Indeed. Going back to '64 The-Big-Man-Basketball-god made a plan for hoops in Houston and gave Guy V an insatiable craving for gumbo and the rest is NCAA and NBA history. Coin flips be damned. Winning the lottery in 2002 was a rush for awhile. Then I read more about Yao and I thought... "of course we were going to win that lottery". More rings would've been nice, but The-Big-Man-Basketball-god has his plan and have our legends that stack up well over the last 40+ years. We made history with Dream. Dream made his own history. We made history with Yao. Yao will make his own history. I'm happy with that.

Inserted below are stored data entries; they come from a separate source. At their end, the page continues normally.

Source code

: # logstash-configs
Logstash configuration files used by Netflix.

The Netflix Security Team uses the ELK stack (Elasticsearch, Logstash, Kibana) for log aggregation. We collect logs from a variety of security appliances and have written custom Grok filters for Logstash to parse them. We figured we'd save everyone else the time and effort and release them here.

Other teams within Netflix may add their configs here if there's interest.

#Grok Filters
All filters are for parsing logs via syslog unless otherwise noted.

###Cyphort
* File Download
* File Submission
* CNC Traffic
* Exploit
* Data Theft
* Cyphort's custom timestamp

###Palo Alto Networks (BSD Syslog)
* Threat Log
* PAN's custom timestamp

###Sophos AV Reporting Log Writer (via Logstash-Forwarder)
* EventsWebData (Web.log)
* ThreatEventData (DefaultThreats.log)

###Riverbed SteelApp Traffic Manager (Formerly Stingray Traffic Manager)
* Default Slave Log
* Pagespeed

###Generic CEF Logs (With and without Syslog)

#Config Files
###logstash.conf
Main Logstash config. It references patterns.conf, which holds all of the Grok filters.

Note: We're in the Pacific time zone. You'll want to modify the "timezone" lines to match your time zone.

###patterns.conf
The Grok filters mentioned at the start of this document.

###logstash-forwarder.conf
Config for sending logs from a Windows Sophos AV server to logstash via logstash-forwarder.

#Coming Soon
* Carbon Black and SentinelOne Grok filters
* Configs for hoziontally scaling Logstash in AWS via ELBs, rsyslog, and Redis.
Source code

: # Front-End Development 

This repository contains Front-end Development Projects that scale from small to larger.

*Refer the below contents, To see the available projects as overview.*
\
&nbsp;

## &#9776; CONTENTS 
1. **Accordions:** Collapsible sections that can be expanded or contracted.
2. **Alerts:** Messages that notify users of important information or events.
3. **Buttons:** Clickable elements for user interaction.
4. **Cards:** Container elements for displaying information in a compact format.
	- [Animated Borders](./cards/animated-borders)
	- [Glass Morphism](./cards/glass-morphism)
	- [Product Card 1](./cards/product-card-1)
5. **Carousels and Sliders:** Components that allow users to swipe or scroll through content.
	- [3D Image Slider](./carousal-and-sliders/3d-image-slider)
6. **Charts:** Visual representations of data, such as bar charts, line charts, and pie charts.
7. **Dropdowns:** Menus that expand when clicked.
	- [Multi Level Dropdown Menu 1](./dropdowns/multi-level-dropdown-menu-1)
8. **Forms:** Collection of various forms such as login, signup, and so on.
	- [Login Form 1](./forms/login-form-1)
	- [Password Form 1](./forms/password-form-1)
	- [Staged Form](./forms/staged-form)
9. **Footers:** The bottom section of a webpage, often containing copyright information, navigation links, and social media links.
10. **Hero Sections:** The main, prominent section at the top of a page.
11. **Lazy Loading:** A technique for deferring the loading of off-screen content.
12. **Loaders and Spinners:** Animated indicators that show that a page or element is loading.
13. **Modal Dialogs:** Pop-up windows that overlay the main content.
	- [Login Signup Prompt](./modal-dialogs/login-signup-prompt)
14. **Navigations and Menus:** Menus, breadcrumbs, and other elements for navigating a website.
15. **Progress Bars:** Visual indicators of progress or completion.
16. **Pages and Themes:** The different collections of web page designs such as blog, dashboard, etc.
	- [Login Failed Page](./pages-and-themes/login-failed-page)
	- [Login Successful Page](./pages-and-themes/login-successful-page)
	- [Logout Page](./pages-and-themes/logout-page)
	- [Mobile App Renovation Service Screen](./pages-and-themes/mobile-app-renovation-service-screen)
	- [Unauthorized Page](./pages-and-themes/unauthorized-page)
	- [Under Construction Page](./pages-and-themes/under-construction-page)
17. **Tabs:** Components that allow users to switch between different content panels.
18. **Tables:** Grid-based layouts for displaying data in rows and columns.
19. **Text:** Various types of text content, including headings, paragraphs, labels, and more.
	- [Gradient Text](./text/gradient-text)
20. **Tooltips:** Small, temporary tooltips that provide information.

I was certain that God caused Brad Lidge to melt down in the NLCS a few years ago, because he had it out for Houstion (For a while, I really felt this way. I am not kidding). Then I realized I had a problem! Sports had become a bit too important to me, if I really believed God just enjoyed toying with Houston sport's enthuisasts. Hey, I believe that God can intervene for his purposes in any way he wants too. I doubt seriously he cares that much though which city rejoices over a sporting event. And I doubt he needs to intervene in a particular game to carry out his plans in the world. That being said the prayer was obvious joke and I agree God can handle the humor. However, I might have appreciated it more without the one occurrence of profanity. There's enough profanity on this board without linking it to God in any way. There's my soap box for the day!
Guess something else was on the big mans plate tonight. I was so sure during one of those Okur flops I was going to see one of Mutombos elbows right into his Adams Apple! Or a nice Battier knee into Deron Williams tail bone! Even maybe some magic glue on one of our players hands after the freakin missed free-throw where we couldn't grab a freakin rebound!!!!!!!!! Pfft... Almighty beings and their need to put their priorities over mine.